**ASSIGNED TASK:**
Your task is to find every line of the data that holds the string "Area" and copy it.

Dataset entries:
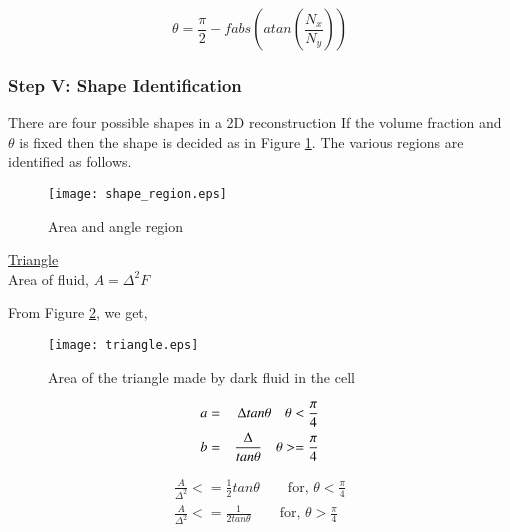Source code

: % 
% 
\begin{equation}
 \theta=\frac{\pi}{2}-fabs\left(atan\left(\frac{N_x}{N_y}\right)\right)
 \end{equation}
 
\subsubsection{Step V: Shape Identification}
There are four possible shapes in a 2D reconstruction 
If the volume fraction and $\theta$ is fixed then the shape is decided as in Figure \ref{Fig:shape_region}. The various regions are identified as follows.
\begin{figure}
 \centering
    \texttt{[image: shape\_region.eps]}
  \caption{Area and angle region}
  \label{Fig:shape_region}
\end{figure}
\underline{Triangle}\\
Area of fluid, $A=\Delta^2F$ 

From Figure \ref{Fig:triangle}, we get,

\begin{figure}%
\centering
\texttt{[image: triangle.eps]}
\caption{Area of the triangle made by dark fluid in the cell}
\label{Fig:triangle}
\end{figure}

\begin{eqnarray*}
 a&=&\Delta tan\theta \text{\quad $\theta < \frac{\pi}{4}$} \\  
 b&=&\frac{\Delta}{tan\theta} \text{\quad $\theta >= \frac{\pi}{4}$}\\
\end{eqnarray*}

\begin{equation*}
\boxed{\begin{align}
    \frac{A}{\Delta^2} <= \frac{1}{2} tan\theta \qquad \text{for, }\theta < \frac{\pi}{4} \\
    \frac{A}{\Delta^2}<=  \frac{1}{2tan\theta} \qquad \text{for, }\theta > \frac{\pi}{4}   
    \end{align}}
\end{equation*}

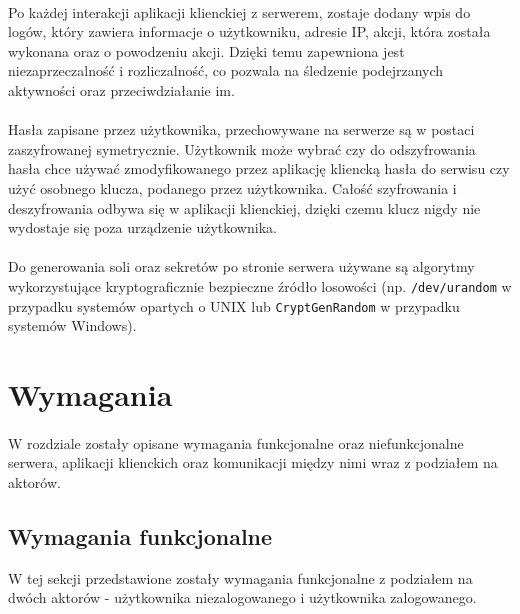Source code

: \documentclass{article}
\begin{document}
    \paragraph{}Po każdej interakcji aplikacji klienckiej z serwerem, zostaje dodany wpis do logów, który zawiera informacje o użytkowniku, adresie IP, akcji, która została wykonana oraz o powodzeniu akcji. Dzięki temu zapewniona jest niezaprzeczalność i rozliczalność, co pozwala na śledzenie podejrzanych aktywności oraz przeciwdziałanie im.

    \paragraph{}Hasła zapisane przez użytkownika, przechowywane na serwerze są w postaci zaszyfrowanej symetrycznie. Użytkownik może wybrać czy do odszyfrowania hasła chce używać zmodyfikowanego przez aplikację kliencką hasła do serwisu czy użyć osobnego klucza, podanego przez użytkownika. Całość szyfrowania i deszyfrowania odbywa się w aplikacji klienckiej, dzięki czemu klucz nigdy nie wydostaje się poza urządzenie użytkownika.

    \paragraph{}Do generowania soli oraz sekretów po stronie serwera używane są algorytmy wykorzystujące kryptograficznie bezpieczne źródło losowości (np. \texttt{/dev/urandom} w przypadku systemów opartych o UNIX lub \texttt{CryptGenRandom} w przypadku systemów Windows).





    \section{Wymagania}
    \paragraph{}W rozdziale zostały opisane wymagania funkcjonalne oraz niefunkcjonalne serwera, aplikacji klienckich oraz komunikacji między nimi wraz z podziałem na aktorów.

    \subsection{Wymagania funkcjonalne}
    W tej sekcji przedstawione zostały wymagania funkcjonalne z podziałem na dwóch aktorów - użytkownika niezalogowanego i użytkownika zalogowanego.
\end{document}
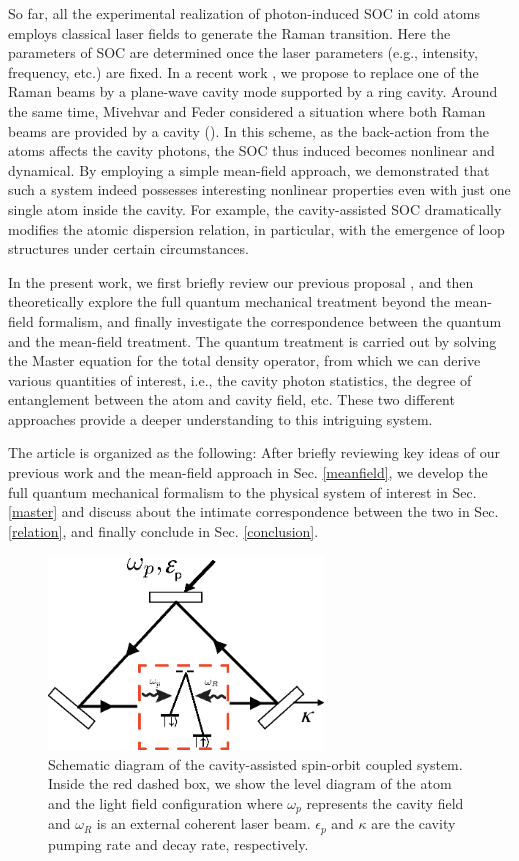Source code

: \documentclass[atoms,article,submit,moreauthors,pdftex,12pt,a4paper]{mdpi}
\begin{document}
So far, all the experimental realization of photon-induced SOC in cold atoms employs classical laser fields to generate the Raman transition. Here the parameters of SOC are determined once the laser parameters (e.g., intensity, frequency, etc.) are fixed. In a recent work \cite{cavitySOC}, we propose to replace one of the Raman beams by a plane-wave cavity mode supported by a ring cavity. Around the same time, Mivehvar and Feder considered a situation where both Raman beams are provided by a cavity (\cite{Feder}). In this scheme, as the back-action from the atoms affects the cavity photons, the SOC thus induced becomes nonlinear and dynamical. By employing a simple mean-field approach, we demonstrated \cite{cavitySOC} that such a system indeed possesses interesting nonlinear properties even with just one single atom inside the cavity. For example, the cavity-assisted SOC dramatically modifies the atomic dispersion relation, in particular, with the emergence of loop structures under certain circumstances.
  
In the present work, we first briefly review our previous proposal \cite{cavitySOC}, and then theoretically explore the full quantum mechanical treatment beyond the mean-field formalism, and finally investigate the correspondence between the quantum and the mean-field treatment. The quantum treatment is carried out by solving the Master equation for the total density operator, from which we can derive various quantities of interest, i.e., the cavity photon statistics, the degree of entanglement between the atom and cavity field, etc. These two different approaches provide a deeper understanding to this intriguing system. 

The article is organized as the following: After briefly reviewing key ideas of our previous work and the mean-field approach in Sec. \ref{meanfield}, we develop the full quantum mechanical formalism to the physical system of interest in Sec. \ref{master} and discuss about the intimate correspondence between the two in Sec. \ref{relation}, and finally conclude in Sec. \ref{conclusion}. 

\begin{figure}[htp]
\includegraphics[width=0.65\textwidth]{schematic}\caption{Schematic diagram of the cavity-assisted spin-orbit coupled system. Inside the red dashed box, we show the level diagram of the atom and the light field configuration where $\omega_p$ represents the cavity field and $\omega_R$ is an external coherent laser beam. $\epsilon_p$ and $\kappa$ are the cavity pumping rate and decay rate, respectively.}\label{schematic}
\end{figure}
\end{document}
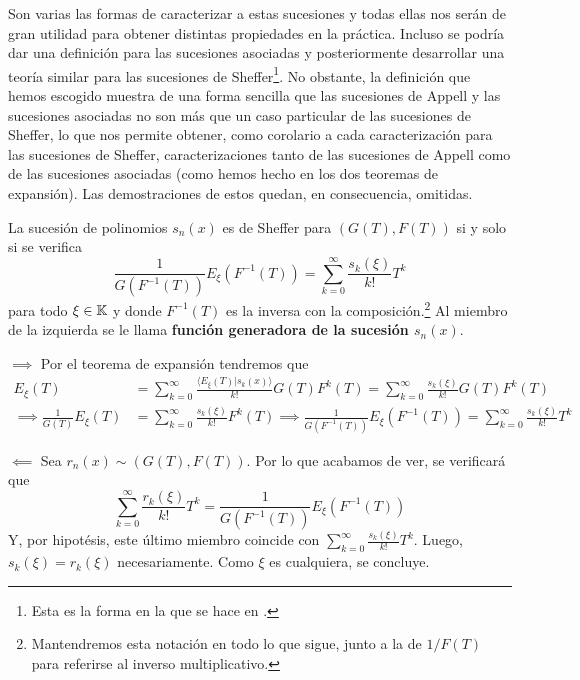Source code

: Son varias las formas de caracterizar a estas sucesiones y todas ellas nos serán de gran utilidad para obtener distintas propiedades en la práctica. Incluso se podría dar una definición para las sucesiones asociadas y posteriormente desarrollar una teoría similar para las sucesiones de Sheffer\footnote{Esta es la forma en la que se hace en \cite{roman1}.}. No obstante, la definición que hemos escogido muestra de una forma sencilla que las sucesiones de Appell y las sucesiones asociadas no son más que un caso particular de las sucesiones de Sheffer, lo que nos permite obtener, como corolario a cada caracterización para las sucesiones de Sheffer, caracterizaciones tanto de las sucesiones de Appell como de las sucesiones asociadas (como hemos hecho en los dos teoremas de expansión). Las demostraciones de estos quedan, en consecuencia, omitidas.

\begin{teorema}\label{funcion generadora}
    La sucesión de polinomios $s_n(x)$ es de Sheffer para $(G(T), F(T))$ si y solo si se verifica
    \begin{equation*}
        \frac{1}{G(F^{-1}(T))}E_{\xi} (F^{-1}(T)) = \sum_{k=0}^\infty \frac{s_k(\xi)}{k!}T^k
    \end{equation*}
    para todo $\xi \in \field$ y donde $F^{-1}(T)$ es la inversa con la composición.\footnote{Mantendremos esta notación en todo lo que sigue, junto a la de $1/F(T)$ para referirse al inverso multiplicativo.} Al miembro de la izquierda se le llama \textbf{función generadora de la sucesión $s_n(x)$}.
\end{teorema}

\begin{demo}
    $\boxed{\implies}$ Por el teorema de expansión tendremos que
    \begin{align*}
        E_{\xi}(T) & = \sum_{k=0}^\infty \frac{\langle E_{\xi}(T) | s_k(x) \rangle}{k!}G(T)F^k(T) = \sum_{k=0}^\infty \frac{s_k(\xi)}{k!}G(T)F^k(T)\\
        \implies \frac{1}{G(T)}E_{\xi}(T) & = \sum_{k=0}^\infty \frac{s_k(\xi)}{k!}F^k(T) \implies \frac{1}{G(F^{-1}(T))}E_{\xi}(F^{-1}(T)) = \sum_{k=0}^\infty \frac{s_k(\xi)}{k!}T^k 
    \end{align*}

    $\boxed{\impliedby}$ Sea $r_n(x) \sim (G(T), F(T))$. Por lo que acabamos de ver, se verificará que
    \begin{equation*}
        \sum_{k=0}^\infty \frac{r_k(\xi)}{k!}T^k = \frac{1}{G(F^{-1}(T))}E_{\xi}(F^{-1}(T))
    \end{equation*}
    Y, por hipotésis, este último miembro coincide con $\sum_{k=0}^\infty \frac{s_k(\xi)}{k!}T^k$. Luego, $s_k(\xi) = r_k(\xi)$ necesariamente. Como $\xi$ es cualquiera, se concluye.
\end{demo}

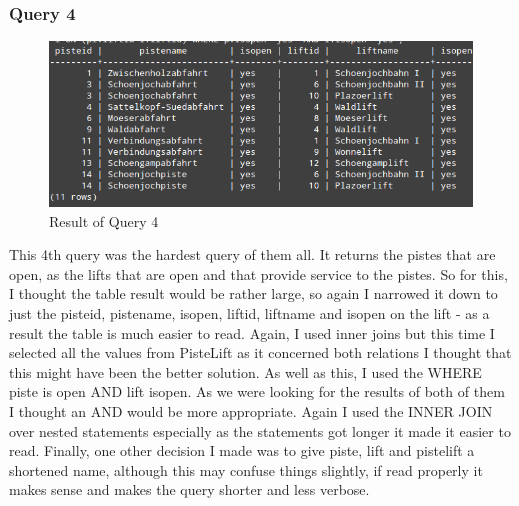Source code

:\documentclass[12pt]{article}
\begin{document}
\subsubsection{Query 4}
\begin{figure}[htp]
\centering
\includegraphics[scale=0.55]{Screenshots/query4upd.png}
\caption{Result of Query 4}
\label{}
\end{figure}
This 4th query was the hardest query of them all. It returns the pistes that are open, as the lifts that are open and that provide service to the pistes. So for this, I thought the table result would be rather large, so again I narrowed it down to just the pisteid, pistename, isopen, liftid, liftname and isopen on the lift - as a result the table is much easier to read. Again, I used inner joins but this time I selected all the values from PisteLift as it concerned both relations I thought that this might have been the better solution. As well as this, I used the WHERE piste is open AND lift isopen. As we were looking for the results of both of them I thought an AND would be more appropriate. Again I used the INNER JOIN over nested statements especially as the statements got longer it made it easier to read. Finally, one other decision I made was to give piste, lift and pistelift a shortened name, although this may confuse things slightly, if read properly it makes sense and makes the query shorter and less verbose.
\end{document}
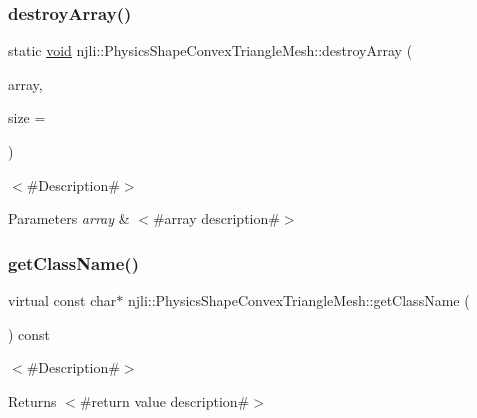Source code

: \subsubsection{\texorpdfstring{destroy\+Array()}{destroyArray()}}
{\footnotesize\ttfamily static \mbox{\hyperlink{_thread_8h_af1e856da2e658414cb2456cb6f7ebc66}{void}} njli\+::\+Physics\+Shape\+Convex\+Triangle\+Mesh\+::destroy\+Array (\begin{DoxyParamCaption}\item[{\mbox{\hyperlink{classnjli_1_1_physics_shape_convex_triangle_mesh}{Physics\+Shape\+Convex\+Triangle\+Mesh}} $\ast$$\ast$}]{array,  }\item[{const \mbox{\hyperlink{_util_8h_a10e94b422ef0c20dcdec20d31a1f5049}{u32}}}]{size = {} }\end{DoxyParamCaption})\hspace{0.3cm}{\ttfamily [static]}}

$<$\#\+Description\#$>$


\begin{DoxyParams}{Parameters}
{\em array} & $<$\#array description\#$>$ \\
\hline
\end{DoxyParams}
\mbox{\label{classnjli_1_1_physics_shape_convex_triangle_mesh_af468a2dcbc7bea9b1c7fc4cefd381f6f}} 
\subsubsection{\texorpdfstring{get\+Class\+Name()}{getClassName()}}
{\footnotesize\ttfamily virtual const char$\ast$ njli\+::\+Physics\+Shape\+Convex\+Triangle\+Mesh\+::get\+Class\+Name (\begin{DoxyParamCaption}{ }\end{DoxyParamCaption}) const\hspace{0.3cm}{\ttfamily [virtual]}}

$<$\#\+Description\#$>$

\begin{DoxyReturn}{Returns}
$<$\#return value description\#$>$ 
\end{DoxyReturn}


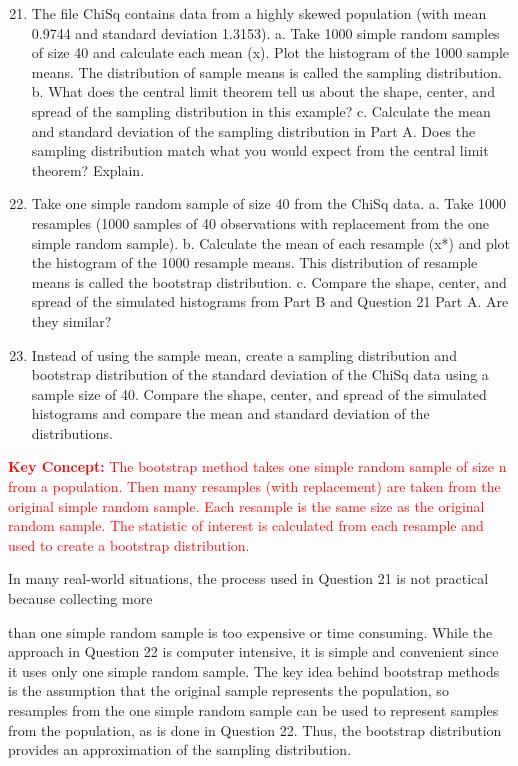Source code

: \documentclass[
]{report}
\theoremstyle{definition}
\theoremstyle{definition}
\theoremstyle{definition}
\theoremstyle{definition}
\theoremstyle{remark}
\begin{document}
\begin{enumerate}
  \setcounter{enumi}{20} 
\item The file ChiSq contains data from a highly skewed population (with mean 0.9744 and standard
deviation 1.3153).
a. Take 1000 simple random samples of size 40 and calculate each mean (x). Plot the histogram of the
1000 sample means. The distribution of sample means is called the sampling distribution.
b. What does the central limit theorem tell us about the shape, center, and spread of the sampling distribution
in this example?
c. Calculate the mean and standard deviation of the sampling distribution in Part A. Does the sampling
distribution match what you would expect from the central limit theorem? Explain.
\item Take one simple random sample of size 40 from the ChiSq data.
a. Take 1000 resamples (1000 samples of 40 observations with replacement from the one simple
random sample).
b. Calculate the mean of each resample (x*) and plot the histogram of the 1000 resample means. This
distribution of resample means is called the bootstrap distribution.
c. Compare the shape, center, and spread of the simulated histograms from Part B and Question
21 Part A. Are they similar?
\item Instead of using the sample mean, create a sampling distribution and bootstrap distribution of the standard
deviation of the ChiSq data using a sample size of 40. Compare the shape, center, and spread of
the simulated histograms and compare the mean and standard deviation of the distributions.
\end{enumerate}

\Large

\textbf{\textcolor{red}{Key Concept:}}
\textcolor{red}{The bootstrap method takes one simple random sample of size n from a population. Then many resamples
(with replacement) are taken from the original simple random sample. Each resample is the same
size as the original random sample. The statistic of interest is calculated from each resample and used
to create a bootstrap distribution.}

\normalsize

In many real-world situations, the process used in Question 21 is not practical because collecting more

than one simple random sample is too expensive or time consuming. While the approach in Question 22 is
computer intensive, it is simple and convenient since it uses only one simple random sample. The key idea
behind bootstrap methods is the assumption that the original sample represents the population, so resamples
from the one simple random sample can be used to represent samples from the population, as is done in Question
22. Thus, the bootstrap distribution provides an approximation of the sampling distribution.
\end{document}
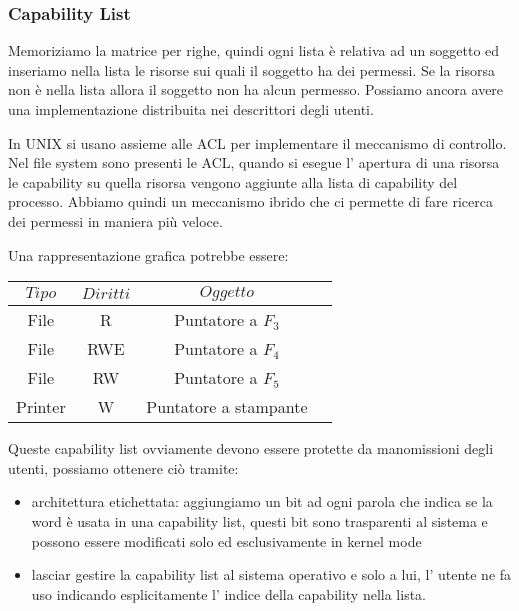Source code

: \subsubsection{Capability List}
Memoriziamo la matrice per righe, quindi ogni lista è relativa ad un soggetto ed inseriamo nella lista le risorse sui quali il soggetto ha dei permessi.
Se la risorsa non è nella lista allora il soggetto non ha alcun permesso.
Possiamo ancora avere una implementazione distribuita nei descrittori degli utenti.

In UNIX si usano assieme alle ACL per implementare il meccanismo di controllo.
Nel file system sono presenti le ACL, quando si esegue l' apertura di una risorsa le capability su quella risorsa vengono aggiunte alla lista di capability del processo.
Abbiamo quindi un meccanismo ibrido che ci permette di fare ricerca dei permessi in maniera più veloce.

Una rappresentazione grafica potrebbe essere:
\begin{table}[H]
    \centering
    \begin{tabular}{c|c|c|c}
        $Tipo$ & $Diritti$ & $Oggetto$  \\
        \hline
        File & R & Puntatore a $F_3$ \\
        File & RWE & Puntatore a $F_4$ \\
        File & RW & Puntatore a $F_5$ \\
        Printer & W & Puntatore a stampante \\
    \end{tabular}
\end{table}

Queste capability list ovviamente devono essere protette da manomissioni degli utenti, possiamo ottenere ciò tramite:
\begin{itemize}
    \item architettura etichettata: aggiungiamo un bit ad ogni parola che indica se la word è usata in una capability list, questi bit sono trasparenti al sistema e possono essere modificati solo ed esclusivamente in kernel mode
    
    \item lasciar gestire la capability list al sistema operativo e solo a lui, l' utente ne fa uso indicando esplicitamente l' indice della capability nella lista.
\end{itemize}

**TASK RESPONSE:**
  \caption{Area and angle region}
Area of fluid, $A=\Delta^2F$ 
\caption{Area of the triangle made by dark fluid in the cell}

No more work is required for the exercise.